Old cars that have little resale value in the United States are being towed in caravans that begin in California, Arizona and Texas, and end up in Guatemala.
The cars are loaded with old bicycles, recycled car batteries and clothing that have been jettisoned in the United States. The vehicles are fixed up in Guatemala and then sold elsewhere across Central America.
The process represents a small but sustainable economy in one particularly impoverished section of Guatemala on that country’s northern border with Mexico.
But the risks travelers face on their week-long trips are severe.
A half dozen drivers interviewed for this story are from Tecún Umán, Guatemala, a longtime way station for contraband and Central Americans headed back and forth between Mexico and the United States.
“I buy those cars in the streets, like broken cars, and I fix myself. That’s the way I make my income,” says Maximo Ortiz, a dual citizen of Guatemala and the U.S., who lives in Tecún Umán.
It’s the town where the Rio Suchiate separates Mexico and North America from the isthmus of Central America.
Ortiz explained he’d stay in the U.S., but his wife doesn’t want to leave home.
“I have no way to work. It’s all I can do, drive and buy stuff and resell it in Guatemala,” he said.
Ortiz is in a caravan snaking its way through the southwest. He started collecting a total of four cars in Los Angeles and San Diego. He bought another in Tucson, Arizona while a partner picked up another vehicle in Van Horn, Texas.
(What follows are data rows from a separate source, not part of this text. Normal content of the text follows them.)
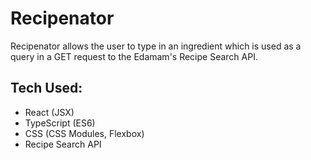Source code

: # Recipenator

Recipenator allows the user to type in an ingredient which is used as a query in a GET request to the Edamam's Recipe Search API.

## Tech Used:
- React (JSX)
- TypeScript (ES6)
- CSS (CSS Modules, Flexbox)
- Recipe Search API
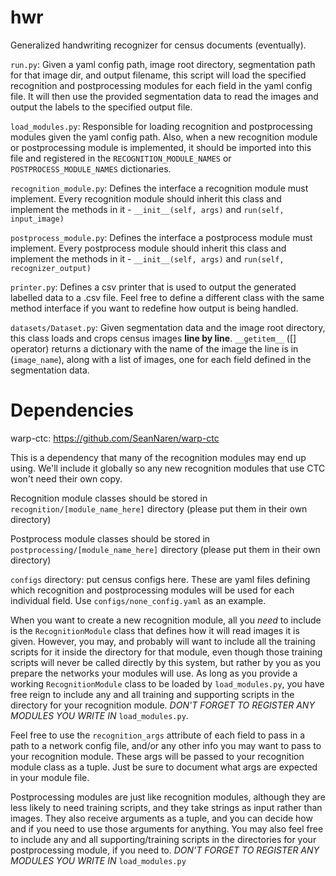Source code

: # hwr
Generalized handwriting recognizer for census documents (eventually).

`run.py`:
Given a yaml config path, image root directory, segmentation path for that image dir, and output filename,
this script will load the specified recognition and postprocessing modules for each field in the yaml config file.
It will then use the provided segmentation data to read the images and output the labels to the specified output file.

`load_modules.py`:
Responsible for loading recognition and postprocessing modules given the yaml config path.
Also, when a new recognition module or postprocessing module is implemented, it should be
imported into this file and registered in the `RECOGNITION_MODULE_NAMES` or `POSTPROCESS_MODULE_NAMES`
dictionaries.

`recognition_module.py`:
Defines the interface a recognition module must implement. Every recognition module
should inherit this class and implement the methods in it - `__init__(self, args)` and
`run(self, input_image)`

`postprocess_module.py`:
Defines the interface a postprocess module must implement. Every postprocess module should inherit
this class and implement the methods in it - `__init__(self, args)` and `run(self, recognizer_output)`

`printer.py`:
Defines a csv printer that is used to output the generated labelled data to a .csv file. Feel free
to define a different class with the same method interface if you want to redefine how output is being handled.

`datasets/Dataset.py`:
Given segmentation data and the image root directory, this class loads and crops census images **line by line**.
`__getitem__` ([] operator) returns a dictionary with the name of the image  the line is in (`image_name`), along
with a list of images, one for each field defined in the segmentation data.



# Dependencies
warp-ctc: https://github.com/SeanNaren/warp-ctc

This is a dependency that many of the recognition modules may end up using. We'll include it globally so any new
recognition modules that use CTC won't need their own copy.


Recognition module classes should be stored in `recognition/[module_name_here]` directory
(please put them in their own directory)

Postprocess module classes should be stored in `postprocessing/[module_name_here]` directory
(please put them in their own directory)


`configs` directory: put census configs here. These are yaml files defining which recognition and
postprocessing modules will be used for each individual field. Use `configs/none_config.yaml` as an example.


When you want to create a new recognition module, all you *need* to include is the `RecognitionModule` class that
defines how it will read images it is given. However, you may, and probably will want to include all the training
scripts for it inside the directory for that module, even though those training scripts will never be called directly
by this system, but rather by you as you prepare the networks your modules will use. As long as you provide a working
`RecognitionModule` class to be loaded by `load_modules.py`, you have free reign to include any and all training and
supporting scripts in the directory for your recognition module. *DON'T FORGET TO REGISTER ANY MODULES YOU WRITE IN*
`load_modules.py`.

Feel free to use the `recognition_args` attribute of each field to pass in a path to a network config file, and/or
any other info you may want to pass to your recognition module. These args will be passed to your recognition module
class as a tuple. Just be sure to document what args are expected in your module file.


Postprocessing modules are just like recognition modules, although they are less likely to need training scripts,
and they take strings as input rather than images. They also receive arguments as a tuple, and you can decide how
and if you need to use those arguments for anything. You may also feel free to include any and all supporting/training
scripts in the directories for your postprocessing module, if you need to. *DON'T FORGET TO REGISTER ANY MODULES YOU WRITE
IN* `load_modules.py`

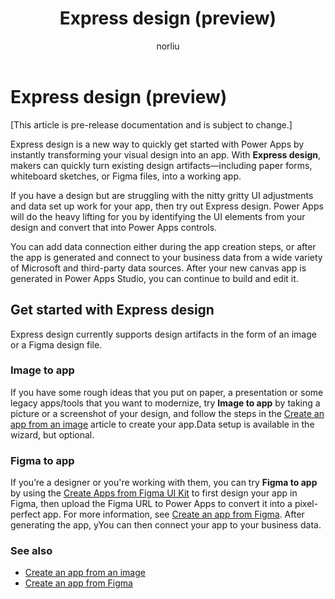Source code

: ﻿---
title: Express design (preview)
description: Learn about using the express design features such as creating apps from an image or a Figma design.
author: norliu
ms.topic: article
ms.custom: canvas
ms.date: 05/24/2022
ms.subservice: canvas-maker
ms.author: norliu
ms.reviewer: tapanm
search.audienceType: 
  - maker
search.app: 
  - PowerApps
contributors:
  - norliu
  - tapanm-msft
---

# Express design (preview)

[This article is pre-release documentation and is subject to change.]

Express design is a new way to quickly get started with Power Apps by instantly transforming your visual design into an app. With **Express design**, makers can quickly turn existing design artifacts&mdash;including paper forms, whiteboard sketches, or Figma files, into a working app.

If you have a design but are struggling with the nitty gritty UI adjustments and data set up work  for your app, then try out Express design. Power Apps will do the heavy lifting for you by identifying the UI elements from your design and convert that into Power Apps controls.

You can add data connection either during the app creation steps, or after the app is generated and connect to your business data from a wide variety of Microsoft and third-party data sources. After your new canvas app is generated in Power Apps Studio, you can continue to build and edit it.

## Get started with Express design

Express design currently supports design artifacts in the form of an image or a Figma design file.

### Image to app

If you have some rough ideas that you put on paper, a presentation or some legacy apps/tools that you want to modernize, try **Image to app** by taking a picture or a screenshot of your design, and follow the steps in the [Create an app from an image](app-from-image.md) article to create your app.Data setup is available in the wizard, but optional.

### Figma to app

If you’re a designer or you're working with them, you can try **Figma to app** by using the [Create Apps from Figma UI Kit](https://go.microsoft.com/fwlink/?linkid=2193981) to first design your app in Figma, then upload the Figma URL to Power Apps to convert it into a pixel-perfect app. For more information, see [Create an app from Figma](figma/overview.md). After generating the app, yYou can then connect your app to your business data.

### See also

- [Create an app from an image](app-from-image.md)
- [Create an app from Figma](figma/overview.md)
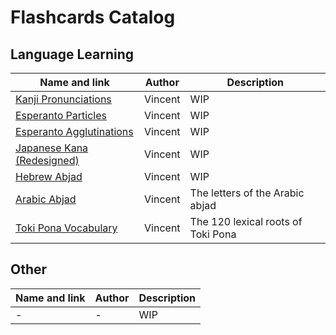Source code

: # Flashcards Catalog

## Language Learning
| Name and link                                  | Author                     | Description                        |
|------------------------------------------------|----------------------------|------------------------------------|
| [Kanji Pronunciations](kanji/)                 | Vincent                    | WIP                                |
| [Esperanto Particles](eo-particles/)           | Vincent                    | WIP                                |
| [Esperanto Agglutinations](eo-agglutinations/) | Vincent                    | WIP                                |
| [Japanese Kana (Redesigned)](kana/)            | Vincent                    | WIP                                |
| [Hebrew Abjad](hebrew-abjad/)                  | Vincent                    | WIP                                |
| [Arabic Abjad](arabic-abjad/)                  | Vincent                    | The letters of the Arabic abjad    |
| [Toki Pona Vocabulary](tokipona/)              | Vincent                    | The 120 lexical roots of Toki Pona |

## Other
| Name and link                                  | Author                     | Description                        |
|------------------------------------------------|----------------------------|------------------------------------|
| -                                              | -                          | WIP                                |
“I buy junk cars like this and fix it and bring it to Guatemala,” he says. “I pay $800 for this one and a $100 on parts.”
What can he expect to fetch for the car at home?
“In Guatemala, easy, $3200,” Ortiz says.
But to get home, he must ford a path through Tamaulipas, the Mexican state that fronts the Texas border. After that, he heads into the oil-rich but violence-prone state of Veracruz on Mexico’s eastern seaboard.
“Actually in Tamaulipas state, it’s bad, the bad part of Mexico for us,” Ortiz said.
He crosses into Tamaulipas at Reynosa near McAllen in the Rio Grande Valley of south Texas. The Mexican Army has been there for the last four years, ostensibly to combat two feuding cartels, the Gulf Cartel and their former enforcers, Los Zetas.
But swaths of Tamaulipas remain under the thumb of organized crime. Ortiz says you can’t tell cops from criminals.
“They work together, you know what I’m saying?” he asks. “Like government, police officers, they took us, money from us, always. Sometimes they take the cars from us. And you know they drop you off, they take you away from the vehicles and they stolen those vehicles, whatever you’ve took with, they’ve taken,” said Ortiz.
An American who crosses into Tamaulipas daily to manage a maquiladora – one of the thousands of border factories in Mexico that produce goods for the U.S. market – says the area is dangerous.
“It’s certainly very intimidating. It’s a no man’s land, like a wild, wild west.”
The man, who asked that we not reveal his name due to security concerns, said the drivers are easy prey in Mexico.
“The drug cartels and the human smugglers, they have a lot of the enforcement agencies in their pocket. And it’s very just scary to not know, when you come across one these guys, whether he’s one of the good ones or one of the bad ones,” he says.
Another Guatemalan driver, Roberto Arica, said he budgets bribe money for trip.
“We’re charged $100 every time we enter Tamauplias,” he says in Spanish.
And not by Mexican customs officers. Arica says organized crime and freelance bandits will stop his car at a makeshift checkpoints to demand money at gunpoint for the right to cross a given territory.
But he says his motivation to provide for his family trumps any concerns about security.
“I have young children who need to eat,” he says.
David Walstrom is a former community development worker in Latin America.
He’s seen old American cars laden with bundled-up newspapers, glass bottles and used car parts as far south as Peru.
“Here, you know, it just ends up in a landfill,” Walstrom says. But not there.
“Things that are tossed away here turn out, in some cases, to be an economic driver in some of these small towns in Latin America,” Walstrom said.
Hundreds of Guatemalans, many of them dual U.S.- Guatemalan citizens, are making this trek during the spring and summer, supporting the economy on one slice of the Guatemala-Mexico border with cars no one wants here.